## Your objective
Copy out the entries below exactly as they stand, but only from the line containing "To construct the" through the line containing "The steps after".

## Records from a collection
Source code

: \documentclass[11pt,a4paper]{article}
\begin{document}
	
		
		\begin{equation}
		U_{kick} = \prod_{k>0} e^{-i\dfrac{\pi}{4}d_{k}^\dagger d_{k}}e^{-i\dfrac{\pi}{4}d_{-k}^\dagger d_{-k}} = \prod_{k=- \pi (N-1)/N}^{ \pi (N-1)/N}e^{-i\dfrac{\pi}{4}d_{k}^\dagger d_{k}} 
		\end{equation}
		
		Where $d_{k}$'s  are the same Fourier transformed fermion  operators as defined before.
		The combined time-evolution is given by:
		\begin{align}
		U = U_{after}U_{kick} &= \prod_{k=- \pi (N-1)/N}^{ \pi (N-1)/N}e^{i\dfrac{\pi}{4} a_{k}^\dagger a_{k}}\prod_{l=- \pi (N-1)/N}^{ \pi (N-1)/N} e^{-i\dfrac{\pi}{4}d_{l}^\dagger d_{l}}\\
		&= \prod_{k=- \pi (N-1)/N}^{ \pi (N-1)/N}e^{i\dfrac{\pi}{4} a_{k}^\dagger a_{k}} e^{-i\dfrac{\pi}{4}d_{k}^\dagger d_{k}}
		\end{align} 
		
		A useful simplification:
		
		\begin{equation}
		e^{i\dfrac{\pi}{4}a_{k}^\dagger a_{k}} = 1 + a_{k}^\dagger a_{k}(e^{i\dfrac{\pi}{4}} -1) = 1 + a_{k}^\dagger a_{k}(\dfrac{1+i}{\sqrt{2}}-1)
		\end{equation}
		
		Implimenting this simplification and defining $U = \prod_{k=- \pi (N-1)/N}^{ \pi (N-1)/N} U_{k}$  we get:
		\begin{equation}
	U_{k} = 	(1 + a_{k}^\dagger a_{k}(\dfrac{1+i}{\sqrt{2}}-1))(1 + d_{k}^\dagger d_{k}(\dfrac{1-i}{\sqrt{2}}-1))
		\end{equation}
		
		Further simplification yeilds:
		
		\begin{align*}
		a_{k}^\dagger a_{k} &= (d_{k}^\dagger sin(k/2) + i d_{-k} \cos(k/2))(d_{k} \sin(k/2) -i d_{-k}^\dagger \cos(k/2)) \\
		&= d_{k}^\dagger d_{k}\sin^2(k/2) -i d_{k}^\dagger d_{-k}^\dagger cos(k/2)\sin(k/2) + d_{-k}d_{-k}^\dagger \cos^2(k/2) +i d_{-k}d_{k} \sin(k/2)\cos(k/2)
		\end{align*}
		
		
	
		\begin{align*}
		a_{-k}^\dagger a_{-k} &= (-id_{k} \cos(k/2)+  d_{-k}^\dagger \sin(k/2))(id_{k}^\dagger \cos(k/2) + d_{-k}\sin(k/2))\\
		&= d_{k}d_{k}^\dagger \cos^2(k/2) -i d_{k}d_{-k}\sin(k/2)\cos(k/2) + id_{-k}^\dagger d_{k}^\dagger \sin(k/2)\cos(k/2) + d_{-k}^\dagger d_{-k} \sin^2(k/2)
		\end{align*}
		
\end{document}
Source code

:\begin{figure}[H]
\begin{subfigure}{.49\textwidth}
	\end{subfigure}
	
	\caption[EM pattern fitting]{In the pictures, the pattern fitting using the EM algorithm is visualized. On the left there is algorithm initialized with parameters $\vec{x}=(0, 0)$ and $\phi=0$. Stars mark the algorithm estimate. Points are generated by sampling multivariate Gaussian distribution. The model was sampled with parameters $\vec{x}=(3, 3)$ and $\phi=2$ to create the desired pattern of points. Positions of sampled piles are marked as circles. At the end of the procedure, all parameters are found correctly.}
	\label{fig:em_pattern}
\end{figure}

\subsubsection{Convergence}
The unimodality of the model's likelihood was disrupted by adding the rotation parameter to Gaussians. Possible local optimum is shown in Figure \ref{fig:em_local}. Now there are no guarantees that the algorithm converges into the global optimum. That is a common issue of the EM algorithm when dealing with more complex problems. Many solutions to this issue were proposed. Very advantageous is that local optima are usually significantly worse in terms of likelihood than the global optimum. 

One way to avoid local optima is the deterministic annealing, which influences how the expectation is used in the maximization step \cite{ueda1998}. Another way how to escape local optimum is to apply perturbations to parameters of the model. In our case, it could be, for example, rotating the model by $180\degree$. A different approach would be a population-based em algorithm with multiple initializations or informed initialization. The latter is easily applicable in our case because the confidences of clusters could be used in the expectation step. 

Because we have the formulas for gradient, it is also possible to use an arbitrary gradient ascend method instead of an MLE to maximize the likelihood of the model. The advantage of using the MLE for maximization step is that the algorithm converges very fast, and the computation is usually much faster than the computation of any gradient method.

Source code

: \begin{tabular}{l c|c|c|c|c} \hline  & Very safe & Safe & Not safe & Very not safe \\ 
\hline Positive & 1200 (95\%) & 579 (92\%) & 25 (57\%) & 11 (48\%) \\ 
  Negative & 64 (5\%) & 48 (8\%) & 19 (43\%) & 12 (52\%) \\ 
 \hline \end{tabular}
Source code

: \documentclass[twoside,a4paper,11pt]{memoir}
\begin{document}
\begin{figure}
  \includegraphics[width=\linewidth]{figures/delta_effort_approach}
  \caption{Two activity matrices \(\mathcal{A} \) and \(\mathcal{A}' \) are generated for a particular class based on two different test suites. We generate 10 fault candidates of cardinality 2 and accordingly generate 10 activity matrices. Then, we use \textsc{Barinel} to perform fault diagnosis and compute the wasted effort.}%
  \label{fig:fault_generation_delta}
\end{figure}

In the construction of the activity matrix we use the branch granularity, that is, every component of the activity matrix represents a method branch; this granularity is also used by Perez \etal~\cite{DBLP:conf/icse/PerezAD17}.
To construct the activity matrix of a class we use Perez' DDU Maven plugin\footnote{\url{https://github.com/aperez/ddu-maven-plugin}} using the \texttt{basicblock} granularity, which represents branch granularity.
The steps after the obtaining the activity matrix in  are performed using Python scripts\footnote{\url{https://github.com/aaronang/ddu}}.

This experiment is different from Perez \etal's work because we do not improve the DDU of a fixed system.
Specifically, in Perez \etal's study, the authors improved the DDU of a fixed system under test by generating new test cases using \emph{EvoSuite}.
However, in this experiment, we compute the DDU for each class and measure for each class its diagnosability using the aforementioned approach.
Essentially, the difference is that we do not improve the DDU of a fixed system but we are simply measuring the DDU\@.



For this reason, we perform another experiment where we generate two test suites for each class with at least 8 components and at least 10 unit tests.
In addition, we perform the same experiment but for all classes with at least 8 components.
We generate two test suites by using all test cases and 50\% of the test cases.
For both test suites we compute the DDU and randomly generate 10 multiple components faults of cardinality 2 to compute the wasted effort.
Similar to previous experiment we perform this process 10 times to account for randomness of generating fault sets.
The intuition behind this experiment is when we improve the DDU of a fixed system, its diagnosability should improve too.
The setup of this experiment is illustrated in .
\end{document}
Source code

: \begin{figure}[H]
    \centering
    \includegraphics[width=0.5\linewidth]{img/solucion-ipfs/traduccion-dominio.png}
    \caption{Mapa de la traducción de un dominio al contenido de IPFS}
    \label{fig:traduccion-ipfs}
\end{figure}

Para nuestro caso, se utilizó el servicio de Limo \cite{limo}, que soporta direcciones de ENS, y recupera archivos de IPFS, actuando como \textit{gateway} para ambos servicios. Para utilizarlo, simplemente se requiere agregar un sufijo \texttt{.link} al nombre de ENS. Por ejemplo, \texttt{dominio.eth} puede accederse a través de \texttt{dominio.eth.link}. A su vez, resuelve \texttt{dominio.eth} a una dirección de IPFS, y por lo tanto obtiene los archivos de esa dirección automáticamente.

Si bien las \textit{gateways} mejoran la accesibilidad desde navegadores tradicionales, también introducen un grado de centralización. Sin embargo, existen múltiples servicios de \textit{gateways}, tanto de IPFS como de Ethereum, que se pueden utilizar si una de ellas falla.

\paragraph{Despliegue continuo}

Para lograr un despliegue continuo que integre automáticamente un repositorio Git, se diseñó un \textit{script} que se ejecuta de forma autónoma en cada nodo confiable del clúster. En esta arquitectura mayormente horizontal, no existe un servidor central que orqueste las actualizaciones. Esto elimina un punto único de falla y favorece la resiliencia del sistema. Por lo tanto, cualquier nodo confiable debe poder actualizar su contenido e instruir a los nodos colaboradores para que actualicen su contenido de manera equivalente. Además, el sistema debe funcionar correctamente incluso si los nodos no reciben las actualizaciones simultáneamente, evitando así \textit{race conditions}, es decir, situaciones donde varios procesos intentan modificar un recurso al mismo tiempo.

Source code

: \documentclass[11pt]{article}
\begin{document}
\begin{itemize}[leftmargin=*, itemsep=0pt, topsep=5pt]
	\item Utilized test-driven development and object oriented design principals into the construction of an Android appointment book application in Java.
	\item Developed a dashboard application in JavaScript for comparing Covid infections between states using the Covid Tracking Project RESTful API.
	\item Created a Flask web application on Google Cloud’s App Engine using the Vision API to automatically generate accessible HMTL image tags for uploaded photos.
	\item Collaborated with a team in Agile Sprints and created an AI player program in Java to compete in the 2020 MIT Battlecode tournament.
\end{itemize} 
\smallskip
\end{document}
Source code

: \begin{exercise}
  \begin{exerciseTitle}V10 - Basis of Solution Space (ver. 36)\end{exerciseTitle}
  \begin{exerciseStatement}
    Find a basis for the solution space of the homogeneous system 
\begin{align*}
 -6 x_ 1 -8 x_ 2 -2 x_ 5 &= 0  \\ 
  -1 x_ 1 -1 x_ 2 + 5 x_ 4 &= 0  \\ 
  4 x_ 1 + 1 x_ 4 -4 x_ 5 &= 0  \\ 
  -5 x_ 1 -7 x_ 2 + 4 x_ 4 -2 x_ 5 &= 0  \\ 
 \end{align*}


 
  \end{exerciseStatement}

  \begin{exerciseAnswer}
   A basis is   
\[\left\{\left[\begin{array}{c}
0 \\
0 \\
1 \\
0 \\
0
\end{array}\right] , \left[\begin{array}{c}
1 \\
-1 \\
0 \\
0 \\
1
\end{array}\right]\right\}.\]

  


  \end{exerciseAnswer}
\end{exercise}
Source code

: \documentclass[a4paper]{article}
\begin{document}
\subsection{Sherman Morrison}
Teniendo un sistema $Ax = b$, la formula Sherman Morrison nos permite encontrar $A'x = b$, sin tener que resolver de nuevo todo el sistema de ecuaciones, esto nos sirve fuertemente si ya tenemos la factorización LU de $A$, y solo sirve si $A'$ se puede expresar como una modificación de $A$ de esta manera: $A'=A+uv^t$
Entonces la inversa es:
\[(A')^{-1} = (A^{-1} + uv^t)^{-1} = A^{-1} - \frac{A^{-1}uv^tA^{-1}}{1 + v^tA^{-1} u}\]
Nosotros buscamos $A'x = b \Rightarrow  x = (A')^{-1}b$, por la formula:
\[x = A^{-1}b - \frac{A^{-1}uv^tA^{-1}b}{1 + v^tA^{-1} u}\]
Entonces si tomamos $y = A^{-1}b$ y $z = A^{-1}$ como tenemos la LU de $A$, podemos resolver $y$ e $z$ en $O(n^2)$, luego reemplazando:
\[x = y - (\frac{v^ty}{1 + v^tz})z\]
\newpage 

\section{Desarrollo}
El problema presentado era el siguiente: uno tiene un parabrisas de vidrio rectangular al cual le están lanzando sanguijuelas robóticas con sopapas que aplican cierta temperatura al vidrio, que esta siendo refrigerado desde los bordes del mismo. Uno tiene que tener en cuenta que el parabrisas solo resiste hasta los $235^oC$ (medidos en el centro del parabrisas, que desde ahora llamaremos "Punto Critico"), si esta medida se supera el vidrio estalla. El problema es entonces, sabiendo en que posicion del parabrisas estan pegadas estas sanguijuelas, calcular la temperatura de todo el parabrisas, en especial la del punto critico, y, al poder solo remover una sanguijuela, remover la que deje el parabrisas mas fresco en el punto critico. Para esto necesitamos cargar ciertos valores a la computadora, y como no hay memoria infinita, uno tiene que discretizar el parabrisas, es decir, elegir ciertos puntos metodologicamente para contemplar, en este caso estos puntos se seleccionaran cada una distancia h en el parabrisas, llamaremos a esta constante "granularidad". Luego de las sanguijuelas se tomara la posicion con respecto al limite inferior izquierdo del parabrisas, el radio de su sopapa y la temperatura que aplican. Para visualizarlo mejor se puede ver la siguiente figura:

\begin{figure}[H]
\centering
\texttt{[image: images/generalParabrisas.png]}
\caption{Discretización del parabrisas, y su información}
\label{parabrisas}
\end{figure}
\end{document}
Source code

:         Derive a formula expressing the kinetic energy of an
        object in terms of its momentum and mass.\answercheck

## Solution to this exercise
To construct the activity matrix of a class we use Perez' DDU Maven plugin\footnote{\url{https://github.com/aperez/ddu-maven-plugin}} using the \texttt{basicblock} granularity, which represents branch granularity.
The steps after the obtaining the activity matrix in  are performed using Python scripts\footnote{\url{https://github.com/aaronang/ddu}}.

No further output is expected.